Assignment. From the records below, output exactly the lines running from the line containing "For the rank: given" through the line containing "explicit descents can", and no others.

- Opening Delimiter -

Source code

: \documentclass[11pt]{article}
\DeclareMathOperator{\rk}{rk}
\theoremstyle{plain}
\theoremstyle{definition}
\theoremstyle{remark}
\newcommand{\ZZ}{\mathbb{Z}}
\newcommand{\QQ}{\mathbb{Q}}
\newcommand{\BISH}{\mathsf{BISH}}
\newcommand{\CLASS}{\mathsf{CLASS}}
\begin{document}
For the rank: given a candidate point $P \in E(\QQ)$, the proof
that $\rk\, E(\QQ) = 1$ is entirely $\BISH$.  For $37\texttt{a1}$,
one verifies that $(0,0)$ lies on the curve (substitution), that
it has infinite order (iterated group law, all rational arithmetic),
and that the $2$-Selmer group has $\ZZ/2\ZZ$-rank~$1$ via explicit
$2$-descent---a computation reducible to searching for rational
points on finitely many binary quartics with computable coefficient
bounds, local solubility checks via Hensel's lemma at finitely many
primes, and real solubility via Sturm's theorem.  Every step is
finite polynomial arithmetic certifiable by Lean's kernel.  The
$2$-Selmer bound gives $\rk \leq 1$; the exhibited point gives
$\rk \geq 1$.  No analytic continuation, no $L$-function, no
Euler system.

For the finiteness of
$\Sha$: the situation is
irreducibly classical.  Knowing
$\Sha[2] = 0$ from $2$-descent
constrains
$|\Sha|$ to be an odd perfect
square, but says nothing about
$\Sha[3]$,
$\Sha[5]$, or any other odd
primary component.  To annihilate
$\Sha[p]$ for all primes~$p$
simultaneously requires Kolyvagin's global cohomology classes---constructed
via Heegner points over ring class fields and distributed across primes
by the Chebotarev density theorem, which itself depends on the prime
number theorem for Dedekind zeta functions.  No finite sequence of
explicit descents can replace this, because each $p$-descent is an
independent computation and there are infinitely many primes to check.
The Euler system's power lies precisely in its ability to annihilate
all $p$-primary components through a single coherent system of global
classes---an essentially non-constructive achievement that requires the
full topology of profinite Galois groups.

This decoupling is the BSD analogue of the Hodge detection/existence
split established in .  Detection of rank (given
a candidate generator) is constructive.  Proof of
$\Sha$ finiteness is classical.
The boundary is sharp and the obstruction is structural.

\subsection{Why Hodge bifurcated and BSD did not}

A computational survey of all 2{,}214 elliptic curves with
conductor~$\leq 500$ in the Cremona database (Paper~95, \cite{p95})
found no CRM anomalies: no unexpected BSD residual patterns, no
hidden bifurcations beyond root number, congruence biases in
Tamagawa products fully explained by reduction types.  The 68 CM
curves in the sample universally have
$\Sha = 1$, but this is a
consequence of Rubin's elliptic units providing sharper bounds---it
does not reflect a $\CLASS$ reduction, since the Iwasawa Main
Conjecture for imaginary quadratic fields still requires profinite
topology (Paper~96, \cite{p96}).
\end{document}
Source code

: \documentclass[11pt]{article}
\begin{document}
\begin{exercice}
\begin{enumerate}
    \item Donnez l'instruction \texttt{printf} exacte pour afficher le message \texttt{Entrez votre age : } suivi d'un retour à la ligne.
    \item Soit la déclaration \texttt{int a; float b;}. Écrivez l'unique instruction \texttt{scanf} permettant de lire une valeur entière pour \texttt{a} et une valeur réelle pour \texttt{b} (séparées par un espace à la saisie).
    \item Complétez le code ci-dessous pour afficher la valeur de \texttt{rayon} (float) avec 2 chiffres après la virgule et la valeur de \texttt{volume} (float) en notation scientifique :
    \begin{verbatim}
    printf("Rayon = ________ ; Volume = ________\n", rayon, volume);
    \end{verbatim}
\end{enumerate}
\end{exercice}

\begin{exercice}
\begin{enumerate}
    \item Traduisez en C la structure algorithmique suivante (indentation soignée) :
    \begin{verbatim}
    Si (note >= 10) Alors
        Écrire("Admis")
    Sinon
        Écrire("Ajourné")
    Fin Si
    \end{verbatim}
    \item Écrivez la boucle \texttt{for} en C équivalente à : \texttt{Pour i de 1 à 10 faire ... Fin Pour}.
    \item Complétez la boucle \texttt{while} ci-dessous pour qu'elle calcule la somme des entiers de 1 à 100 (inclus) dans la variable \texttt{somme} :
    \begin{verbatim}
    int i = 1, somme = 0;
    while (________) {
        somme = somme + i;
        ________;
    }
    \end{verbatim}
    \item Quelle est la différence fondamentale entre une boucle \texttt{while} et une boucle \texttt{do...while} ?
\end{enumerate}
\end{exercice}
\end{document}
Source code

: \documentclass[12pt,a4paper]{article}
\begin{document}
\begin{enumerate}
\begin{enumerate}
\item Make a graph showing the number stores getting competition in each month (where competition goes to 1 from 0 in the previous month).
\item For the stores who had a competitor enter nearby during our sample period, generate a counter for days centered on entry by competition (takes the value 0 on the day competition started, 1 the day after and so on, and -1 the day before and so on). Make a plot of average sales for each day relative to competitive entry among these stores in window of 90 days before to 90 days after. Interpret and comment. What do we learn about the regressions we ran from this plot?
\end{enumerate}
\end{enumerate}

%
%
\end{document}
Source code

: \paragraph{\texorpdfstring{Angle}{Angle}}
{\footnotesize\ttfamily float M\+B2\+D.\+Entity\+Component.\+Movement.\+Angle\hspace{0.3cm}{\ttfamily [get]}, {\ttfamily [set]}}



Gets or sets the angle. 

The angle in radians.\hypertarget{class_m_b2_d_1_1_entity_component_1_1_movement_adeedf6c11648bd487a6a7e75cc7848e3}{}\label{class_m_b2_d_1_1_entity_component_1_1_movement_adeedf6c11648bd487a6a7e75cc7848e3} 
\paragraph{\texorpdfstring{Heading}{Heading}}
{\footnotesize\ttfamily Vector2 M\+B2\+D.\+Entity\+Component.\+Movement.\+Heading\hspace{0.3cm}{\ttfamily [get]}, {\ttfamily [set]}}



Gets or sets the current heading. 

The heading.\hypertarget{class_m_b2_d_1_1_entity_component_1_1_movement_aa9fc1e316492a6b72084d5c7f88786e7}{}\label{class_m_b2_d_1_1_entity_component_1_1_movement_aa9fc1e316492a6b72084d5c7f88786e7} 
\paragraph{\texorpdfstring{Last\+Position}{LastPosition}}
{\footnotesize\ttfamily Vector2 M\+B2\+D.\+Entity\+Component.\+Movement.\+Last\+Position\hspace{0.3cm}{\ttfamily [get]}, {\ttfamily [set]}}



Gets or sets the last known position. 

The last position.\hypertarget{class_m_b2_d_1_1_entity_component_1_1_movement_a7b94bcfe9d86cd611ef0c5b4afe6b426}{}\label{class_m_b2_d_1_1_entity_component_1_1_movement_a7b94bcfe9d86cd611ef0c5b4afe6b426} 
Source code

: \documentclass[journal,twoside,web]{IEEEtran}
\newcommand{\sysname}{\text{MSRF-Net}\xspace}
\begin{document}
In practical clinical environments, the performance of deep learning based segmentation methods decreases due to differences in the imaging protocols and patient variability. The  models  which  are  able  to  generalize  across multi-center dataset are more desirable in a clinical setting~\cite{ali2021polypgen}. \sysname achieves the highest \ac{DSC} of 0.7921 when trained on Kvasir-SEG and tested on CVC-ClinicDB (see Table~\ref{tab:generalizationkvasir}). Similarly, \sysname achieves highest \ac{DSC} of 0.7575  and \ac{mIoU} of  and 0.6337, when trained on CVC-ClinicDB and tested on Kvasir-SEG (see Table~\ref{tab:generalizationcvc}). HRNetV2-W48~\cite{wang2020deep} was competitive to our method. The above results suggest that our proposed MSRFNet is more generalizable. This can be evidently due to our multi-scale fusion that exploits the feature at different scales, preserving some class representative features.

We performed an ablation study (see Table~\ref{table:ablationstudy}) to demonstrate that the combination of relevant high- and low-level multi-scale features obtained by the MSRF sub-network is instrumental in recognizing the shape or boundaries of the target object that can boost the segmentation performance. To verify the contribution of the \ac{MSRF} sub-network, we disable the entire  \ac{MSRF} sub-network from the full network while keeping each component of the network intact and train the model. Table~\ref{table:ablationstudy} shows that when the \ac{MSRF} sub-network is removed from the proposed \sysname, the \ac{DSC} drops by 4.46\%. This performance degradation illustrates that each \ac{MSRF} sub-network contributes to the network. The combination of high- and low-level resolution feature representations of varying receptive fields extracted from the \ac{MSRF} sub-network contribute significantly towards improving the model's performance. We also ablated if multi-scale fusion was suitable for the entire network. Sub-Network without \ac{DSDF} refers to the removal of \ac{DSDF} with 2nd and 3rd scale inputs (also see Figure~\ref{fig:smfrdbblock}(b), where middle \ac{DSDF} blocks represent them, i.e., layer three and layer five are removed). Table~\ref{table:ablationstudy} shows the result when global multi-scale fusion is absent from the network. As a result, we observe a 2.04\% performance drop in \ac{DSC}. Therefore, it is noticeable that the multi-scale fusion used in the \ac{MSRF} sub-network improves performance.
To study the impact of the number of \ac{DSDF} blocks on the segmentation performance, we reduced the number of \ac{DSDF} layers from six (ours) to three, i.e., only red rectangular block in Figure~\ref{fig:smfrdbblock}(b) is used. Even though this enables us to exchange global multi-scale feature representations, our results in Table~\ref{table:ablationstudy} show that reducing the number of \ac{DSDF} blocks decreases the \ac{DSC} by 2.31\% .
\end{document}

- Closing Delimiter -

Task result.
For the rank: given a candidate point $P \in E(\QQ)$, the proof
that $\rk\, E(\QQ) = 1$ is entirely $\BISH$.  For $37\texttt{a1}$,
one verifies that $(0,0)$ lies on the curve (substitution), that
it has infinite order (iterated group law, all rational arithmetic),
and that the $2$-Selmer group has $\ZZ/2\ZZ$-rank~$1$ via explicit
$2$-descent---a computation reducible to searching for rational
points on finitely many binary quartics with computable coefficient
bounds, local solubility checks via Hensel's lemma at finitely many
primes, and real solubility via Sturm's theorem.  Every step is
finite polynomial arithmetic certifiable by Lean's kernel.  The
$2$-Selmer bound gives $\rk \leq 1$; the exhibited point gives
$\rk \geq 1$.  No analytic continuation, no $L$-function, no
Euler system.

For the finiteness of
$\Sha$: the situation is
irreducibly classical.  Knowing
$\Sha[2] = 0$ from $2$-descent
constrains
$|\Sha|$ to be an odd perfect
square, but says nothing about
$\Sha[3]$,
$\Sha[5]$, or any other odd
primary component.  To annihilate
$\Sha[p]$ for all primes~$p$
simultaneously requires Kolyvagin's global cohomology classes---constructed
via Heegner points over ring class fields and distributed across primes
by the Chebotarev density theorem, which itself depends on the prime
number theorem for Dedekind zeta functions.  No finite sequence of
explicit descents can replace this, because each $p$-descent is an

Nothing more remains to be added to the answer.